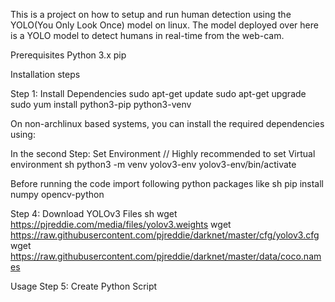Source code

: This is a project on how to setup and run human detection using the YOLO(You Only Look Once) model on linux. The model deployed over here is a YOLO model to detect humans in real-time from the web-cam. 

Prerequisites 
Python 3.x 
pip 

Installation 
steps 

Step 1: Install Dependencies 
sudo apt-get update 
sudo apt-get upgrade 
sudo yum install python3-pip python3-venv 

On non-archlinux based systems, you can install the required dependencies using: 

In the second Step: Set Environment // Highly recommended to set Virtual environment 
sh 
python3 -m venv yolov3-env 
yolov3-env/bin/activate 

Before running the code import following python packages like 
sh 
pip install numpy opencv-python 

Step 4: Download YOLOv3 Files 
sh 
wget https://pjreddie.com/media/files/yolov3.weights 
wget https://raw.githubusercontent.com/pjreddie/darknet/master/cfg/yolov3.cfg 
wget https://raw.githubusercontent.com/pjreddie/darknet/master/data/coco.names 

Usage 
Step 5: Create Python Script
● ● ●
## [Assigned task]
Above are the records; report each line in them that includes the word "https".

## [Completed task]
wget https://pjreddie.com/media/files/yolov3.weights 
wget https://raw.githubusercontent.com/pjreddie/darknet/master/cfg/yolov3.cfg 
wget https://raw.githubusercontent.com/pjreddie/darknet/master/data/coco.names 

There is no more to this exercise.